The Roots of Hitler's Hate
THE CORE of the radical anti-Semitism that justified and accompanied the Holocaust was a conspiracy theory that ascribed not inferiority, but enormous power, to what it alleged was an international Jewish conspiracy that sought the destruction of the Nazi regime and the extermination of the German population. Its key component was prefigured in the infamous forgery The Protocols of the Elders of Zion. The accomplishment of Hitler and his propaganda minister Joseph Goebbels was to adapt elements of this conspiracy theory to explain the origins and nature of World War II, and to people its network with personalities in public life in the Soviet Union, Britain and the United States. The evidence of Nazi wartime propaganda indicates that the legend of a murderous international Jewish conspiracy, more than the biological obsessions about blood, race and sex of the Nuremberg race laws, lurked at the core of Nazi propaganda, and indeed constituted the distinctively genocidal component of Nazi ideology. The Nazis claimed that because “international Jewry” was waging a war of extermination against Germany, the Nazi regime had an obligation to “exterminate” and “annihilate” Europe’s Jews in self-defense.

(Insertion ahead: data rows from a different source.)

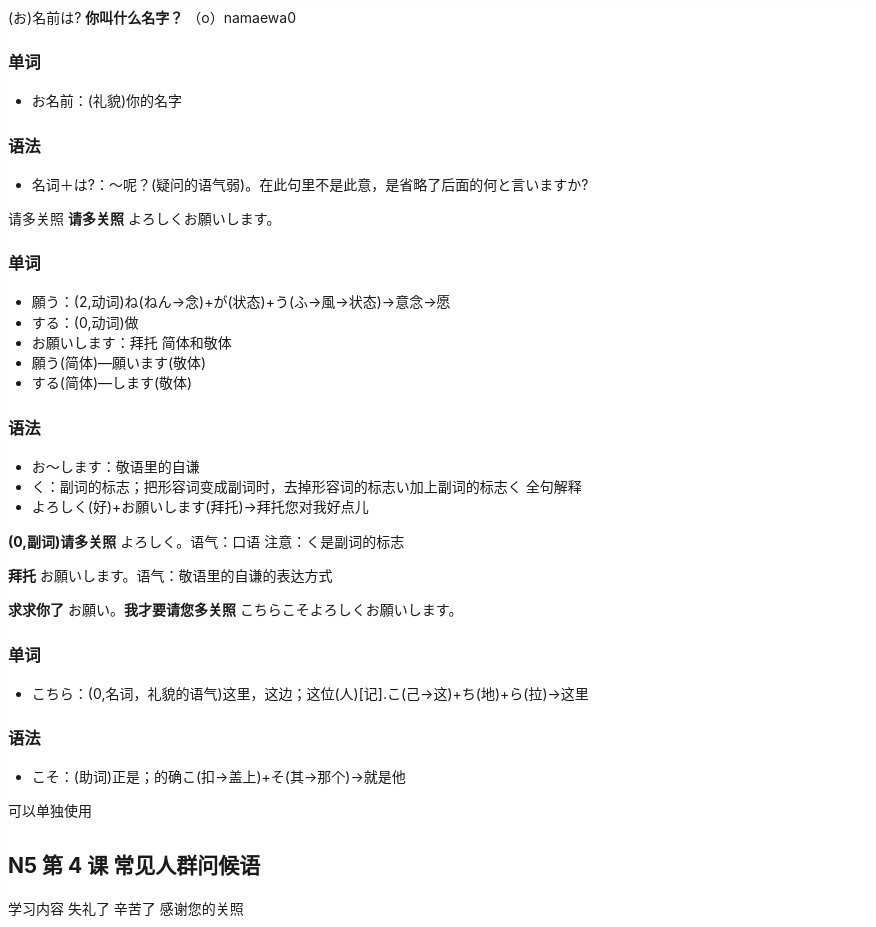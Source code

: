 (お)名前は?
**你叫什么名字？**
（o）namaewa0

### 单词
* お名前：(礼貌)你的名字

### 语法
* 名词＋は?：～呢？(疑问的语气弱)。在此句里不是此意，是省略了后面的何と言いますか?

请多关照
**请多关照**
よろしくお願いします。

### 单词
* 願う：(2,动词)ね(ねん→念)+が(状态)+う(ふ→風→状态)→意念→愿
* する：(0,动词)做
* お願いします：拜托
简体和敬体
* 願う(简体)—願います(敬体)
* する(简体)—します(敬体)

### 语法
* お～します：敬语里的自谦
* く：副词的标志；把形容词变成副词时，去掉形容词的标志い加上副词的标志く
全句解释
* よろしく(好)+お願いします(拜托)→拜托您对我好点儿

**(0,副词)请多关照**
よろしく。语气：口语
注意：く是副词的标志

**拜托**
お願いします。语气：敬语里的自谦的表达方式

**求求你了**
お願い。**我才要请您多关照**
こちらこそよろしくお願いします。

### 单词
* こちら：(0,名词，礼貌的语气)这里，这边；这位(人)[记].こ(己→这)+ち(地)+ら(拉)→这里

### 语法
* こそ：(助词)正是；的确こ(扣→盖上)+そ(其→那个)→就是他

可以单独使用

## N5 第 4 课 常见人群问候语
学习内容
失礼了
辛苦了
感谢您的关照
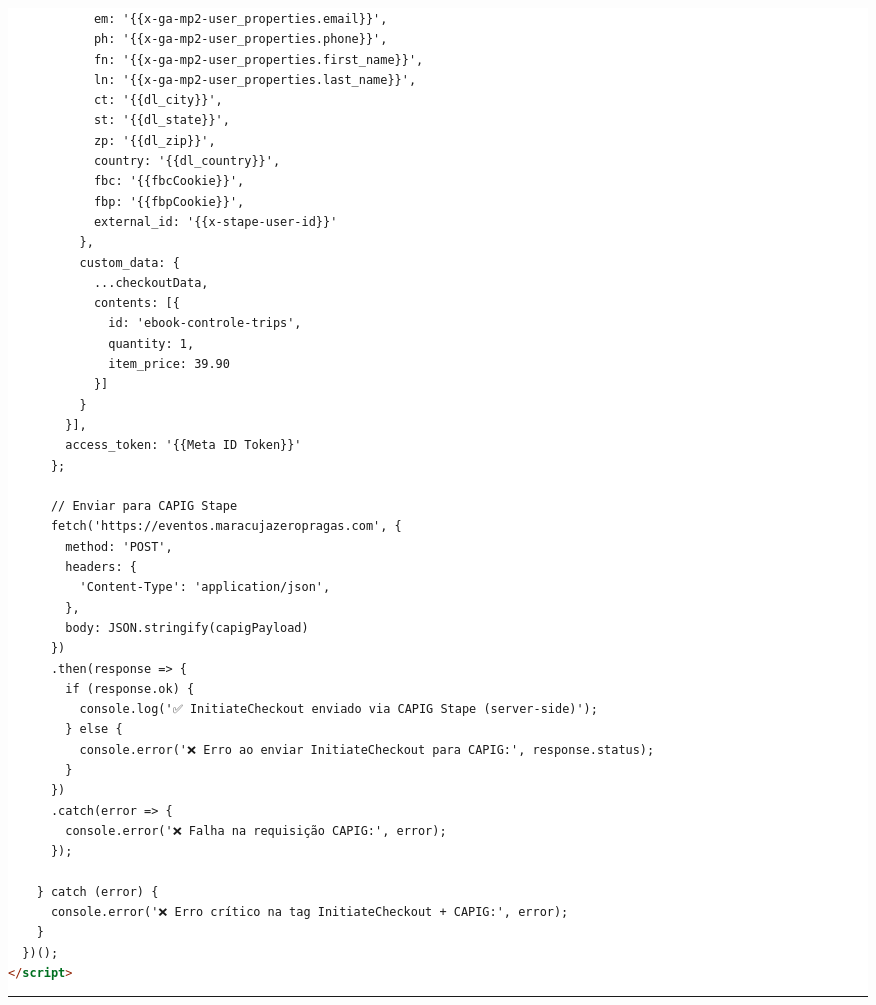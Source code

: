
 ```html
            em: '{{x-ga-mp2-user_properties.email}}',
            ph: '{{x-ga-mp2-user_properties.phone}}',
            fn: '{{x-ga-mp2-user_properties.first_name}}',
            ln: '{{x-ga-mp2-user_properties.last_name}}',
            ct: '{{dl_city}}',
            st: '{{dl_state}}',
            zp: '{{dl_zip}}',
            country: '{{dl_country}}',
            fbc: '{{fbcCookie}}',
            fbp: '{{fbpCookie}}',
            external_id: '{{x-stape-user-id}}'
          },
          custom_data: {
            ...checkoutData,
            contents: [{
              id: 'ebook-controle-trips',
              quantity: 1,
              item_price: 39.90
            }]
          }
        }],
        access_token: '{{Meta ID Token}}'
      };
      
      // Enviar para CAPIG Stape
      fetch('https://eventos.maracujazeropragas.com', {
        method: 'POST',
        headers: {
          'Content-Type': 'application/json',
        },
        body: JSON.stringify(capigPayload)
      })
      .then(response => {
        if (response.ok) {
          console.log('✅ InitiateCheckout enviado via CAPIG Stape (server-side)');
        } else {
          console.error('❌ Erro ao enviar InitiateCheckout para CAPIG:', response.status);
        }
      })
      .catch(error => {
        console.error('❌ Falha na requisição CAPIG:', error);
      });
      
    } catch (error) {
      console.error('❌ Erro crítico na tag InitiateCheckout + CAPIG:', error);
    }
  })();
</script>
```

---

It was this putrid blend of hatred and interpretation of radical anti-Semitism articulated by Hitler and his associates that justified and legitimated the leap from persecution to genocide. It drew on centuries of hatred of Jews in Christian Europe, and on six years of government-sponsored racist contempt and persecution. Added to the past disdain and contempt for features of Jews said to make them inferior to Germans was hatred fueled by fear of what the supposedly powerful Jews would do to Germany. While Southern slaveholders lived in fear of slave revolts, real and imagined, white supremacists did not present African Americans as members of a global conspiracy who were willing and able to wage war against the United States as a step on the path to black world domination. Rather, they viewed slaves as the Germans viewed the Poles and other Slavs: as intellectually inferior beings, incapable of organizing anything so massive as an international political conspiracy. Just as white supremacy and racism justified enslavement for purposes of labor, so the theory of an international Jewish conspiracy was, as Norman Cohn put it fifty years ago, the “warrant for genocide” that justified and accompanied the Final Solution.
The conspiracy theory of radical anti-Semitism was not only a bundle of hatreds and prejudices. It was the ideological framework through which the Nazi leadership interpreted (and misinterpreted) ongoing events. From the beginning to the end of the war that he and his government had launched, Hitler and his associates concluded that their paranoid fantasy of an international Jewish conspiracy was the key to contemporary history. Its distinctively genocidal component, the ideological element that called for a complete extermination of the Jewish people in Europe and everywhere on the globe, did not have its primary basis in racial biology. Rather the definition of the Jews as a race more than a religious group was decisive for making a political accusation against a supposedly real historical actor, which the Nazis called “international Jewry.”
THE NAZIS racially defined “Jewry” as a political subject, no less real than the governments of the Allied powers. “Jewry” was the power behind the scenes in “London, Moscow and Washington” and the “glue” that held together this unlikely coalition of “Jewish Bolsheviks” and “plutocrats.” On many occasions, Hitler and his associates said publicly that the Nazi regime would respond to this alleged prior act of Jewish aggression and attempted mass murder by “exterminating” and “annihilating” the “Jewish race” in Europe. From the perspective of the Nazi leadership, “the war against the Jews” was not only the Holocaust. It was also the war against Britain, the Soviet Union, the United States and their allies.